Fiduciaries should be legally required to integrate environmental, social and governance factors into investment decision-making, says a new United Nations report supported by investment managers representing approximately $2 trillion in assets under management.
The report, Fiduciary Responsibility-Legal and Practical Aspects of Integrating Environmental, Social and Governance Issue into Institutional Investment, was produced by the Asset Management Working Group of United Nations Environment Programme Finance Initiative (UNEP FI), a partnership between the UN's environmental arm and more than 180 financial institutions worldwide.
During today's news briefing, Calvert Investments, ClearBridge Advisors, Pax World Investments and UNEP FI experts revealed key findings of the report and discussed the responsibility fiduciaries have to incorporate ESG factors into investment decisions.
"We finally made the case that prudent fiduciaries should consider material ESG issues as an integral part of their investment decisions. This report takes the next step by making the case that advisors must be proactive in raising ESG issues with their clients, and by collectively calling on the investment industry, policymakers and civil society to move toward responsible and sustainable capital markets to help avert a 'Natural Resources Crisis'," said Paul Hilton, Calvert's director of advanced equities research and the Fiduciary II co-project lead.

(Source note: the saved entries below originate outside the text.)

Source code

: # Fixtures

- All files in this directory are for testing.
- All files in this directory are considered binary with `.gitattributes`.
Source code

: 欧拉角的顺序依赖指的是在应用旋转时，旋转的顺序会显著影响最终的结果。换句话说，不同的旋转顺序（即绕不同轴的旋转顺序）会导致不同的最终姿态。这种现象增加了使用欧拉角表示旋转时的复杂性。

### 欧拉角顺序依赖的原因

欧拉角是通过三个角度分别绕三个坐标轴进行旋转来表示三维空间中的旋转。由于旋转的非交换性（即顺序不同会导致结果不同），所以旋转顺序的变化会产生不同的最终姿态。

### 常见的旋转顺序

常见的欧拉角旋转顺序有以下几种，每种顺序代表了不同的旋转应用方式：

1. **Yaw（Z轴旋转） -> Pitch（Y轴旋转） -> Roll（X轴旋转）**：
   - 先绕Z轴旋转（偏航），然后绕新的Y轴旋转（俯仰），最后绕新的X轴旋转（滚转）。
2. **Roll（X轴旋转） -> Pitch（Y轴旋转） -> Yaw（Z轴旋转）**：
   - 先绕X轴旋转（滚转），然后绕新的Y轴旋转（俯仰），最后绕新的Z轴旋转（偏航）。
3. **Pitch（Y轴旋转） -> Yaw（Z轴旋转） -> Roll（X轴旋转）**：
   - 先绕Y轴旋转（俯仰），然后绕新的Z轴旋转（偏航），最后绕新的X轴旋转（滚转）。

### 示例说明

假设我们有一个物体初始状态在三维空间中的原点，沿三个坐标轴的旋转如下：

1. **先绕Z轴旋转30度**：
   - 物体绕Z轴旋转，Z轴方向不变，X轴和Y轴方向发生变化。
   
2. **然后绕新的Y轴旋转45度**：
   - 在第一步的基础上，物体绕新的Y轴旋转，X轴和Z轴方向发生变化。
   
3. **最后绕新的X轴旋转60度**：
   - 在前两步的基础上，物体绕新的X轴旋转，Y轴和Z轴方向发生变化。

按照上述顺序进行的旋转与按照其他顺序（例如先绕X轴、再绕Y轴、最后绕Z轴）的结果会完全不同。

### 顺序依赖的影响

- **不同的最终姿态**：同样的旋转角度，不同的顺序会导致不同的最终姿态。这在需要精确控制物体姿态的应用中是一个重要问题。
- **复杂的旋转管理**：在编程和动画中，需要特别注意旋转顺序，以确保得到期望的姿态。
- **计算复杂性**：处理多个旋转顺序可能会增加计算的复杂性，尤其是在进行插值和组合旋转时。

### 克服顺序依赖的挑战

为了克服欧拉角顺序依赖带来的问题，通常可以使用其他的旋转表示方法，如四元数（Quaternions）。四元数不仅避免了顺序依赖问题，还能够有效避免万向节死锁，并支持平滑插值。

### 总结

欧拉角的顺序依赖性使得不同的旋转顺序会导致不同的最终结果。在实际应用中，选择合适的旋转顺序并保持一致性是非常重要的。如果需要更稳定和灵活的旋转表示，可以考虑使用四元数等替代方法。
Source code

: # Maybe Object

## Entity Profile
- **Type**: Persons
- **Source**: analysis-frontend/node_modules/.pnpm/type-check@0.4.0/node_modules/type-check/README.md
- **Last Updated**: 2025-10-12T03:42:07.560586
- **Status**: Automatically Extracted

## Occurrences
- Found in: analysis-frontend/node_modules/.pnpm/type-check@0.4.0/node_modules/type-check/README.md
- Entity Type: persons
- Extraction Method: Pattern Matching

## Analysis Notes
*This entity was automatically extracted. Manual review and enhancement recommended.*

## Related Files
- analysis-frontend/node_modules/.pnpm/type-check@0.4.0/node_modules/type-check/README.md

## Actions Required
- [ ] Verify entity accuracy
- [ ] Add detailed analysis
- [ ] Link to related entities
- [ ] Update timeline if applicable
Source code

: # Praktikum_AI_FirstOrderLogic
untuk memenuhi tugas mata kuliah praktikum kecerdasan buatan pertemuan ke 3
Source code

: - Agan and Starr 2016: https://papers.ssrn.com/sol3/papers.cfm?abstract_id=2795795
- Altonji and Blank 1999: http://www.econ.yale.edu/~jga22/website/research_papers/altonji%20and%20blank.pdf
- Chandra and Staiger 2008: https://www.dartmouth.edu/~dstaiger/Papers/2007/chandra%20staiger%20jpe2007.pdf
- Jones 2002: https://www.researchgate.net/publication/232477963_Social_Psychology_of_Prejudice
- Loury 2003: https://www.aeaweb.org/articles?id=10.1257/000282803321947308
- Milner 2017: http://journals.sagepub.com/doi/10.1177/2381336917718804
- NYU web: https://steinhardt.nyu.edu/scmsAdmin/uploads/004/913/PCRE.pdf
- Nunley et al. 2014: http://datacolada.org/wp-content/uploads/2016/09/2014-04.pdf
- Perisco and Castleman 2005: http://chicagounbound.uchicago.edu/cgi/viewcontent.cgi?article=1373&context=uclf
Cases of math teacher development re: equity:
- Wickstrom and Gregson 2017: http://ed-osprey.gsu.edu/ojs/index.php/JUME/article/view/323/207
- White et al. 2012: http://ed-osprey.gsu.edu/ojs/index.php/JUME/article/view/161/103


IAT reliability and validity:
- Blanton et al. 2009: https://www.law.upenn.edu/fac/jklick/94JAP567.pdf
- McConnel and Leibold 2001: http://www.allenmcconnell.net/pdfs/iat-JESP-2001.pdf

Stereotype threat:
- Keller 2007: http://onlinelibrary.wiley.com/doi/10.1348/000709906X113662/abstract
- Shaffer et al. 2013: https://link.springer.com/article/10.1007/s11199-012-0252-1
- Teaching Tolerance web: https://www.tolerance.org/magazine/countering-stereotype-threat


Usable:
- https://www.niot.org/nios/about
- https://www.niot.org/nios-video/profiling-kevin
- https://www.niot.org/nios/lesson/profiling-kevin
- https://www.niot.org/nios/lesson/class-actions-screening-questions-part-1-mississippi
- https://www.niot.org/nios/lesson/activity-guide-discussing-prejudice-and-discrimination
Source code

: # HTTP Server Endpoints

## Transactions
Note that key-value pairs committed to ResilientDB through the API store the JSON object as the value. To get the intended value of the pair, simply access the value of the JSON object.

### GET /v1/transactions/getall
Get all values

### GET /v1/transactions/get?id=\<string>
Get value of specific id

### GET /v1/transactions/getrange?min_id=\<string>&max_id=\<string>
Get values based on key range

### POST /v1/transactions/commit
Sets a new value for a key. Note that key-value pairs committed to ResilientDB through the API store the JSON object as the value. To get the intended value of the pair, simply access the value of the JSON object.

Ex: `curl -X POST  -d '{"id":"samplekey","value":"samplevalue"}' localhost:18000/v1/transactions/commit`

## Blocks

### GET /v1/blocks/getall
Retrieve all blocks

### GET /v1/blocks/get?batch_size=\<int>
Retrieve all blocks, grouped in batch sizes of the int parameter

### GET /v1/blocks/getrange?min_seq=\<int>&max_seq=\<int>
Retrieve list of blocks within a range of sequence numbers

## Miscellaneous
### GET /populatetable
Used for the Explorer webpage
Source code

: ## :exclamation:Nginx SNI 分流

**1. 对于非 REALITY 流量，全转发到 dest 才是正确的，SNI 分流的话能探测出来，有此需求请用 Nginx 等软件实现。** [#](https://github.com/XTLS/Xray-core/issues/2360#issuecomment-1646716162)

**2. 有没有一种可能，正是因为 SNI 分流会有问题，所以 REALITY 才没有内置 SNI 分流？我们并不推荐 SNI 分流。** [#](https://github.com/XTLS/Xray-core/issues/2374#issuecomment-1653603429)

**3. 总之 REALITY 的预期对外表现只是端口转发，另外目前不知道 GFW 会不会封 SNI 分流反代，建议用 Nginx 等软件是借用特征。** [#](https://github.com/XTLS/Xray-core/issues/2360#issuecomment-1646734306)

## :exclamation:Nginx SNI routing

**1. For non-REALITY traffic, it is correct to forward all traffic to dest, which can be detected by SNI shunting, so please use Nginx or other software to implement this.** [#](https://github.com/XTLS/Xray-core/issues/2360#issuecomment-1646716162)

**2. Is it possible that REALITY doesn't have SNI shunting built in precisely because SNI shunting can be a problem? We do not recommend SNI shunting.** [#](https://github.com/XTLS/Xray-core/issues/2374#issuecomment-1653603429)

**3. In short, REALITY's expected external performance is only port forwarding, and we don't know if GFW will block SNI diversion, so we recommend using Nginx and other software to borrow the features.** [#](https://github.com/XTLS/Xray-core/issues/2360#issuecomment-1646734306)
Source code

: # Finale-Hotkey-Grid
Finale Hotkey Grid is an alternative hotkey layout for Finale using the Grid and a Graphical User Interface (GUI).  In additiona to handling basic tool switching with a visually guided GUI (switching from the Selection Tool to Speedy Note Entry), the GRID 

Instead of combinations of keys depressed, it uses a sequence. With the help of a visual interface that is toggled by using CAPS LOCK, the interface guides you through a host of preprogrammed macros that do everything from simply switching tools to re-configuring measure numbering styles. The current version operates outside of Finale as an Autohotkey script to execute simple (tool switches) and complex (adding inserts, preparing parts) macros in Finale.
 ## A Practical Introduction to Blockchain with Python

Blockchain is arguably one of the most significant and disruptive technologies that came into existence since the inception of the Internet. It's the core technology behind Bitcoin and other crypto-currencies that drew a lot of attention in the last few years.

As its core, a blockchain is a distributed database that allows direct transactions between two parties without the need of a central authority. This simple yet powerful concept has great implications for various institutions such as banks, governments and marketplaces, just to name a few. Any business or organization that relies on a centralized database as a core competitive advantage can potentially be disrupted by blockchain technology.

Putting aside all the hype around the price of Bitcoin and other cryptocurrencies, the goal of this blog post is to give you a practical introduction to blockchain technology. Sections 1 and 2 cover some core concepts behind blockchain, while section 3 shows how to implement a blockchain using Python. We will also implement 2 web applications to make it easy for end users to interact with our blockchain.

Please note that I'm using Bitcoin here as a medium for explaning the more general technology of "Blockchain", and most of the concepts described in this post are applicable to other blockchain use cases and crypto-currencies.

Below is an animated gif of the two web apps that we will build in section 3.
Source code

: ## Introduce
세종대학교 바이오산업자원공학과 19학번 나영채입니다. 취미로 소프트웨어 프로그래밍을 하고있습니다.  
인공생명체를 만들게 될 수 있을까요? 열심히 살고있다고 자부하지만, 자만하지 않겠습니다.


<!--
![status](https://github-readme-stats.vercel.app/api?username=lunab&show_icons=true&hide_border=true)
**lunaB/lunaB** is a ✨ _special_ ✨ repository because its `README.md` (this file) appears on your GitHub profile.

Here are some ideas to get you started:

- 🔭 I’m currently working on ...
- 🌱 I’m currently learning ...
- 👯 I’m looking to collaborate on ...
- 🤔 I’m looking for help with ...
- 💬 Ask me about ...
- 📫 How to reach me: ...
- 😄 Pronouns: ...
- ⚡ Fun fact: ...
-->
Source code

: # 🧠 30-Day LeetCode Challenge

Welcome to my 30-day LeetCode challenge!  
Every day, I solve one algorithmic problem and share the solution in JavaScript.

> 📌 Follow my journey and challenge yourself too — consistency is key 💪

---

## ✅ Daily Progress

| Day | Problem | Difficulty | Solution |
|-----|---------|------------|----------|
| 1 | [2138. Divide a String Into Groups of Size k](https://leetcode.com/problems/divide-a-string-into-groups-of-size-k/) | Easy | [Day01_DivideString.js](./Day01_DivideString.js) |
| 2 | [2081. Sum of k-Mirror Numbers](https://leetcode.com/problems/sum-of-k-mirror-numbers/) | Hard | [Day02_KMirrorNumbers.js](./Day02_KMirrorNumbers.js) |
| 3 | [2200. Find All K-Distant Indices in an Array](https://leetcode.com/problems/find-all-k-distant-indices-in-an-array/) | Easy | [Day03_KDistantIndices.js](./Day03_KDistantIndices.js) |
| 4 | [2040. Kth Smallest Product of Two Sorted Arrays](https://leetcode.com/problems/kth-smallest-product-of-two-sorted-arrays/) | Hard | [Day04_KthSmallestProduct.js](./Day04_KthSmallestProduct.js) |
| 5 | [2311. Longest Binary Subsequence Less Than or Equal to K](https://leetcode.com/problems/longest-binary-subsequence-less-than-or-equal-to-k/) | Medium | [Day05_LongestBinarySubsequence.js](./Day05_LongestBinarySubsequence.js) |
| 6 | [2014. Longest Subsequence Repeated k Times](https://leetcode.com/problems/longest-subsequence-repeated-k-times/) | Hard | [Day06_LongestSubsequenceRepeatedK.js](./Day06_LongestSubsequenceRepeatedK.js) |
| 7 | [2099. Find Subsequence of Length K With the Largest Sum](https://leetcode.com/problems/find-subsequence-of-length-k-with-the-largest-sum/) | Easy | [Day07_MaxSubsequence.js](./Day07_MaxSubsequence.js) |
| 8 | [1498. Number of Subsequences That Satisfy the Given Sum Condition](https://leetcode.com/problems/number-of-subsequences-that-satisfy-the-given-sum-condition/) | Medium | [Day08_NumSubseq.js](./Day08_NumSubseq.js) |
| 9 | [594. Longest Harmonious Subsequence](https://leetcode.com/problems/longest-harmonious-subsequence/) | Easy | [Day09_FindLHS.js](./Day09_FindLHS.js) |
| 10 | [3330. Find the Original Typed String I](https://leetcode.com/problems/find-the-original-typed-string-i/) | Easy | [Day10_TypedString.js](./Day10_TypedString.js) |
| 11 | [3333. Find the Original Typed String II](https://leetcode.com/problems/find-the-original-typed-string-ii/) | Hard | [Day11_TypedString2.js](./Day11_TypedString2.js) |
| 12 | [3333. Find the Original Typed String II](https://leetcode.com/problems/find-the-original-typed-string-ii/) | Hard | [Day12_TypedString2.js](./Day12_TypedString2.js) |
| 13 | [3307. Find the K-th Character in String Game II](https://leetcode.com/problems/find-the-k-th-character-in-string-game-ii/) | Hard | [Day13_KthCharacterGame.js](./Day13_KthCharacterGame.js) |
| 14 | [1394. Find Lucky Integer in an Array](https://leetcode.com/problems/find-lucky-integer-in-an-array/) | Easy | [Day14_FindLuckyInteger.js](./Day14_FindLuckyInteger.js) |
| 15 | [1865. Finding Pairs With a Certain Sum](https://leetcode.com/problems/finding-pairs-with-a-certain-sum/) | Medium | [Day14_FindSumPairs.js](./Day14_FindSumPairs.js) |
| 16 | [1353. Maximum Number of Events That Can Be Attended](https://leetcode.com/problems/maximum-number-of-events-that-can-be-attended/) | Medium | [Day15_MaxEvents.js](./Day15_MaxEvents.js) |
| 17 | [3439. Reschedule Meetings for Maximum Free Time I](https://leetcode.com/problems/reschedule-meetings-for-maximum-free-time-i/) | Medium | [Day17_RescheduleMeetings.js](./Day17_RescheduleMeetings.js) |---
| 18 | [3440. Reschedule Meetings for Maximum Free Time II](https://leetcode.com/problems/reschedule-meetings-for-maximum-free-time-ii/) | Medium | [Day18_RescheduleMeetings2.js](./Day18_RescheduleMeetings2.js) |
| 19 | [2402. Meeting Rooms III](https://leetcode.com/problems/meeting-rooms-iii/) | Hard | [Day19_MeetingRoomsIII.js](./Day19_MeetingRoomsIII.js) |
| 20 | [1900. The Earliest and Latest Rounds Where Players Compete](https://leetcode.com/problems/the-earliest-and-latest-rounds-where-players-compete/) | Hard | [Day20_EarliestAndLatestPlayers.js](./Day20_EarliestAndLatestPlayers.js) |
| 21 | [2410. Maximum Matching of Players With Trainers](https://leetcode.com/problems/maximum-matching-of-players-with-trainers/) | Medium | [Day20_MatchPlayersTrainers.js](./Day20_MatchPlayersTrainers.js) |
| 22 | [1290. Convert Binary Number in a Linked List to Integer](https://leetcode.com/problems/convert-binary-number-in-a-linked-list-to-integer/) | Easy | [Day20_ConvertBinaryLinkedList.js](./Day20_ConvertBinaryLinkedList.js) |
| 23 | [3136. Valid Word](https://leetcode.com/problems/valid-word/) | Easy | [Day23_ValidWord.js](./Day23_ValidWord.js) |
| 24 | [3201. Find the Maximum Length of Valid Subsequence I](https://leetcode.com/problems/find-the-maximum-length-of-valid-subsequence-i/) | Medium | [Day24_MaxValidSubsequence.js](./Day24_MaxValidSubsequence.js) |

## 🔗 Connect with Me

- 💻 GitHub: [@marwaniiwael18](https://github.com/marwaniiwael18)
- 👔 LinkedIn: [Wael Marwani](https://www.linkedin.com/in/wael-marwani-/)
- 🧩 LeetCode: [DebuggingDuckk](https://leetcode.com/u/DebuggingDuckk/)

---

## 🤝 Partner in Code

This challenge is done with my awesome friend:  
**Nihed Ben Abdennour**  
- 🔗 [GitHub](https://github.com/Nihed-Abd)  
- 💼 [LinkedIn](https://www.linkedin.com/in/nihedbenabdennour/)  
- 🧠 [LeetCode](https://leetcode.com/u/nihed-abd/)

"In order for our economy to advance in a responsible, sustainable way, ESG criteria should be incorporated into every investment decision," says Dr. Julie Fox Gorte, senior vice president for PAX Word Management Corp. and co-chair of UNEP FI Asset Management Working Group. "This report makes a powerful case that investment managers may be putting clients at risk if ESG issues aren't considered, and should be held responsible for those decisions. There must be a shift in investment philosophy to focus more on long-term, sustainable options, rather than short-term gains."
Professional investment advisors and service providers-such as investment consultants and asset managers-may have a legal obligation to incorporate ESG issues into their investment services or face a very real risk that they may open themselves up to legal liabilities if they do not, cites the report.
Key findings in the report include:
The global economy has now reached the point where ESG issues are a critical consideration for all institutional investors and their agents.
Investment consultants and asset managers have a duty to proactively raise ESG issues within their advice and services to institutional investors.
ESG issues must be embedded in the legal contracts between institutional investors and their asset managers to hold asset managers to account, and that ESG issues should be included in periodic reporting by asset managers. Equally, the performance of asset managers should be assessed on a longer-term basis and linked to long-term incentives.
Institutional investors will increasingly come to understand the financial materiality of ESG issues and the systemic risk they pose, and the profound long-term costs of unsustainable development and the consequent impacts on the long-term value of their investment portfolios.
Institutional investors will increasingly apply pressure to their asset managers to develop robust investment strategies that integrate SG issues into financial analysis, and to engage with companies in order to encourage more responsible and sustainable business practices.
Policymakers should ensure regulatory frameworks that enable greater transparency and disclosure from institutional investors and their agents on the integration of ESG issues into their investment process-as well as from companies on their performance on ESG issues.
Civil society institutions should collectively bolster their understanding of capital markets such that they can play a full role in ensuring that capital markets are sustainable and delivering responsible ownership practices.
Market incentives that reward long-term investment must be made to help create responsible and sustainable capital markets that would help identify future challenges in the financial system, reduce the chances of further crises and help avert a "Natural Resources Crisis"-and accelerate the transformational process to a green, inclusive and sustainable global economy.